This hierarchical approach maximizes the retention of variants that are:
- Less redundant (fewer LD connections),
- More significant (smaller p-values),
- More informative (higher MAF).
Options
The tutorial command is:
java -Xmx8g -jar ../kggsum.jar \
annot \
--ld-clump r2Cut=0.1 \
windowKb=10000 \
pIndex=1 \
pCut=0.05 \
pCorrect=bhfdr \
--ref-gty-file ./1kg_hg19_eur_chr1.vcf.gz \
refG=hg19 \
--sum-file ./smoking_chr1.tsv.gz \
cp12Cols=CHR,POS,A1,A2 \
pbsCols=Pval,Beta,SE \
prevalence=0.05 \
betaType=1 \
--sum-file ./scz_gwas_eur_chr1.tsv.gz \
cp12Cols=CHR,BP,A1,A2 \
pbsCols=P,OR,SE \
betaType=2 \
prevalence=0.01 \
--threads 18 \
--output ./ta2
This command clumps variants from two GWAS datasets (smoking and schizophrenia), prioritizing the smoking dataset’s p-values. It uses a 10 Mb window and an LD threshold of 0.1, retaining independent, significant variants after FDR correction.
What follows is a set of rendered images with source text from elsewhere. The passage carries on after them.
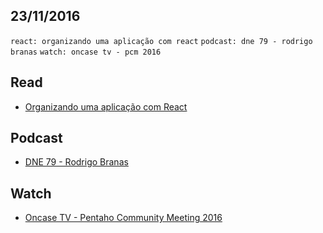 23/11/2016
----------

`react: organizando uma aplicação com react` `podcast: dne 79 - rodrigo branas` `watch: oncase tv - pcm 2016`

## Read

- [Organizando uma aplicação com React](https://medium.com/tableless/organizando-uma-aplica%C3%A7%C3%A3o-com-react-5b8ea9075596#.xhav1d5h7)

## Podcast

- [DNE 79 - Rodrigo Branas](http://devnaestrada.com.br/2016/11/11/rodrigo-branas.html)

## Watch

- [Oncase TV - Pentaho Community Meeting 2016](https://www.youtube.com/watch?v=RIP0fz4l2sI&feature=youtu.be)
Annotation option | Description | Default |
---|---|---|
--ld-clump |
r2Cut : LD threshold (e.g., 0.1). Controls the degree of independence among retained variants. A lower r2Cut yields a smaller, more independent set.windowKb : Physical distance window in kilobases (e.g., 10000). Often set between 500 kb and 10000 kb (10 Mb), depending on study needs. Larger windows capture long-range LD but increase computational load, while smaller windows focus on local LD patterns.pIndex : Index of the p-value column to use when multiple GWAS datasets are provided (e.g., 1). Ensures the correct dataset drives significance assessment in multi-dataset analyses.pCut : Significance cutoff (e.g., 0.05). Determines the pool of variants considered, with stricter thresholds retaining only highly significant ones.pCorrect : Multiple testing correction method (e.g., "bhfdr").Format: --ld-clump r2Cut=<value> windowKb=<value> pIndex=<index> pCut=<value> pCorrect=<method> Example: --ld-clump r2Cut=0.1 windowKb=10000 pIndex=1 pCut=0.05 pCorrect=bhfdr |
[OFF] |
Function
Functional score annotation at variants
In KGGSum, the GWAS variants can also be annotated with multiple genomic features. Three databases are available: gnomAD for allele frequency annotation, CADD for variant function annotation, and ClinVar for disease linkage annotation. Note that the annotation datasets should be downloaded from an independent resource domain of KGGA.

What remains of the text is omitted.